** Opening INPUT FOR THIS TASK block **

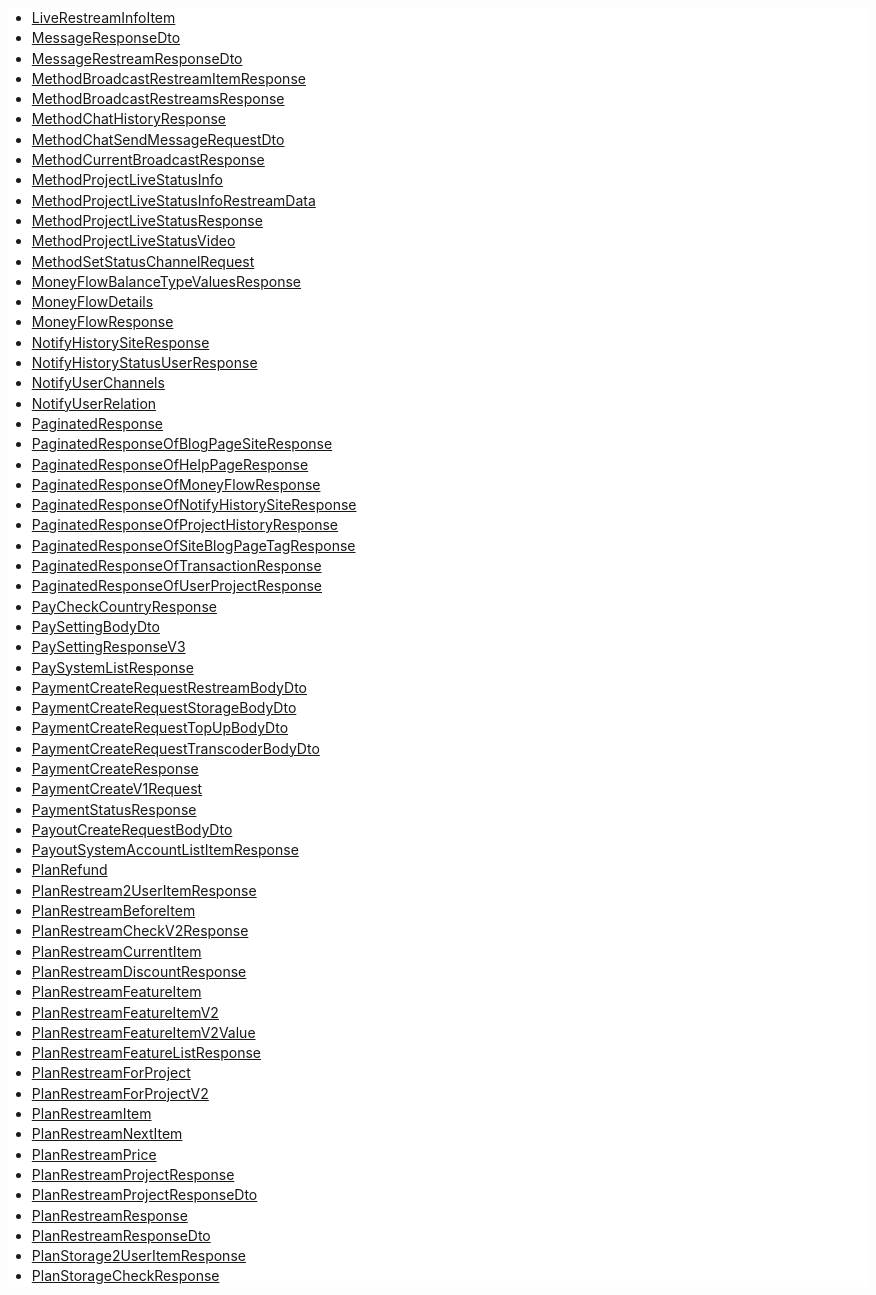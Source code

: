  - [LiveRestreamInfoItem](docs/LiveRestreamInfoItem.md)
 - [MessageResponseDto](docs/MessageResponseDto.md)
 - [MessageRestreamResponseDto](docs/MessageRestreamResponseDto.md)
 - [MethodBroadcastRestreamItemResponse](docs/MethodBroadcastRestreamItemResponse.md)
 - [MethodBroadcastRestreamsResponse](docs/MethodBroadcastRestreamsResponse.md)
 - [MethodChatHistoryResponse](docs/MethodChatHistoryResponse.md)
 - [MethodChatSendMessageRequestDto](docs/MethodChatSendMessageRequestDto.md)
 - [MethodCurrentBroadcastResponse](docs/MethodCurrentBroadcastResponse.md)
 - [MethodProjectLiveStatusInfo](docs/MethodProjectLiveStatusInfo.md)
 - [MethodProjectLiveStatusInfoRestreamData](docs/MethodProjectLiveStatusInfoRestreamData.md)
 - [MethodProjectLiveStatusResponse](docs/MethodProjectLiveStatusResponse.md)
 - [MethodProjectLiveStatusVideo](docs/MethodProjectLiveStatusVideo.md)
 - [MethodSetStatusChannelRequest](docs/MethodSetStatusChannelRequest.md)
 - [MoneyFlowBalanceTypeValuesResponse](docs/MoneyFlowBalanceTypeValuesResponse.md)
 - [MoneyFlowDetails](docs/MoneyFlowDetails.md)
 - [MoneyFlowResponse](docs/MoneyFlowResponse.md)
 - [NotifyHistorySiteResponse](docs/NotifyHistorySiteResponse.md)
 - [NotifyHistoryStatusUserResponse](docs/NotifyHistoryStatusUserResponse.md)
 - [NotifyUserChannels](docs/NotifyUserChannels.md)
 - [NotifyUserRelation](docs/NotifyUserRelation.md)
 - [PaginatedResponse](docs/PaginatedResponse.md)
 - [PaginatedResponseOfBlogPageSiteResponse](docs/PaginatedResponseOfBlogPageSiteResponse.md)
 - [PaginatedResponseOfHelpPageResponse](docs/PaginatedResponseOfHelpPageResponse.md)
 - [PaginatedResponseOfMoneyFlowResponse](docs/PaginatedResponseOfMoneyFlowResponse.md)
 - [PaginatedResponseOfNotifyHistorySiteResponse](docs/PaginatedResponseOfNotifyHistorySiteResponse.md)
 - [PaginatedResponseOfProjectHistoryResponse](docs/PaginatedResponseOfProjectHistoryResponse.md)
 - [PaginatedResponseOfSiteBlogPageTagResponse](docs/PaginatedResponseOfSiteBlogPageTagResponse.md)
 - [PaginatedResponseOfTransactionResponse](docs/PaginatedResponseOfTransactionResponse.md)
 - [PaginatedResponseOfUserProjectResponse](docs/PaginatedResponseOfUserProjectResponse.md)
 - [PayCheckCountryResponse](docs/PayCheckCountryResponse.md)
 - [PaySettingBodyDto](docs/PaySettingBodyDto.md)
 - [PaySettingResponseV3](docs/PaySettingResponseV3.md)
 - [PaySystemListResponse](docs/PaySystemListResponse.md)
 - [PaymentCreateRequestRestreamBodyDto](docs/PaymentCreateRequestRestreamBodyDto.md)
 - [PaymentCreateRequestStorageBodyDto](docs/PaymentCreateRequestStorageBodyDto.md)
 - [PaymentCreateRequestTopUpBodyDto](docs/PaymentCreateRequestTopUpBodyDto.md)
 - [PaymentCreateRequestTranscoderBodyDto](docs/PaymentCreateRequestTranscoderBodyDto.md)
 - [PaymentCreateResponse](docs/PaymentCreateResponse.md)
 - [PaymentCreateV1Request](docs/PaymentCreateV1Request.md)
 - [PaymentStatusResponse](docs/PaymentStatusResponse.md)
 - [PayoutCreateRequestBodyDto](docs/PayoutCreateRequestBodyDto.md)
 - [PayoutSystemAccountListItemResponse](docs/PayoutSystemAccountListItemResponse.md)
 - [PlanRefund](docs/PlanRefund.md)
 - [PlanRestream2UserItemResponse](docs/PlanRestream2UserItemResponse.md)
 - [PlanRestreamBeforeItem](docs/PlanRestreamBeforeItem.md)
 - [PlanRestreamCheckV2Response](docs/PlanRestreamCheckV2Response.md)
 - [PlanRestreamCurrentItem](docs/PlanRestreamCurrentItem.md)
 - [PlanRestreamDiscountResponse](docs/PlanRestreamDiscountResponse.md)
 - [PlanRestreamFeatureItem](docs/PlanRestreamFeatureItem.md)
 - [PlanRestreamFeatureItemV2](docs/PlanRestreamFeatureItemV2.md)
 - [PlanRestreamFeatureItemV2Value](docs/PlanRestreamFeatureItemV2Value.md)
 - [PlanRestreamFeatureListResponse](docs/PlanRestreamFeatureListResponse.md)
 - [PlanRestreamForProject](docs/PlanRestreamForProject.md)
 - [PlanRestreamForProjectV2](docs/PlanRestreamForProjectV2.md)
 - [PlanRestreamItem](docs/PlanRestreamItem.md)
 - [PlanRestreamNextItem](docs/PlanRestreamNextItem.md)
 - [PlanRestreamPrice](docs/PlanRestreamPrice.md)
 - [PlanRestreamProjectResponse](docs/PlanRestreamProjectResponse.md)
 - [PlanRestreamProjectResponseDto](docs/PlanRestreamProjectResponseDto.md)
 - [PlanRestreamResponse](docs/PlanRestreamResponse.md)
 - [PlanRestreamResponseDto](docs/PlanRestreamResponseDto.md)
 - [PlanStorage2UserItemResponse](docs/PlanStorage2UserItemResponse.md)
 - [PlanStorageCheckResponse](docs/PlanStorageCheckResponse.md)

** Closing INPUT FOR THIS TASK block **

## TASK DETAILS
An exact copy of the lines from the one with "- [PlanRestreamFeatureItem](docs/PlanRestreamFeatureItem.md)" through the final line of the entries is the whole answer.

## SOLUTION FOR THIS TASK
 - [PlanRestreamFeatureItem](docs/PlanRestreamFeatureItem.md)
 - [PlanRestreamFeatureItemV2](docs/PlanRestreamFeatureItemV2.md)
 - [PlanRestreamFeatureItemV2Value](docs/PlanRestreamFeatureItemV2Value.md)
 - [PlanRestreamFeatureListResponse](docs/PlanRestreamFeatureListResponse.md)
 - [PlanRestreamForProject](docs/PlanRestreamForProject.md)
 - [PlanRestreamForProjectV2](docs/PlanRestreamForProjectV2.md)
 - [PlanRestreamItem](docs/PlanRestreamItem.md)
 - [PlanRestreamNextItem](docs/PlanRestreamNextItem.md)
 - [PlanRestreamPrice](docs/PlanRestreamPrice.md)
 - [PlanRestreamProjectResponse](docs/PlanRestreamProjectResponse.md)
 - [PlanRestreamProjectResponseDto](docs/PlanRestreamProjectResponseDto.md)
 - [PlanRestreamResponse](docs/PlanRestreamResponse.md)
 - [PlanRestreamResponseDto](docs/PlanRestreamResponseDto.md)
 - [PlanStorage2UserItemResponse](docs/PlanStorage2UserItemResponse.md)
 - [PlanStorageCheckResponse](docs/PlanStorageCheckResponse.md)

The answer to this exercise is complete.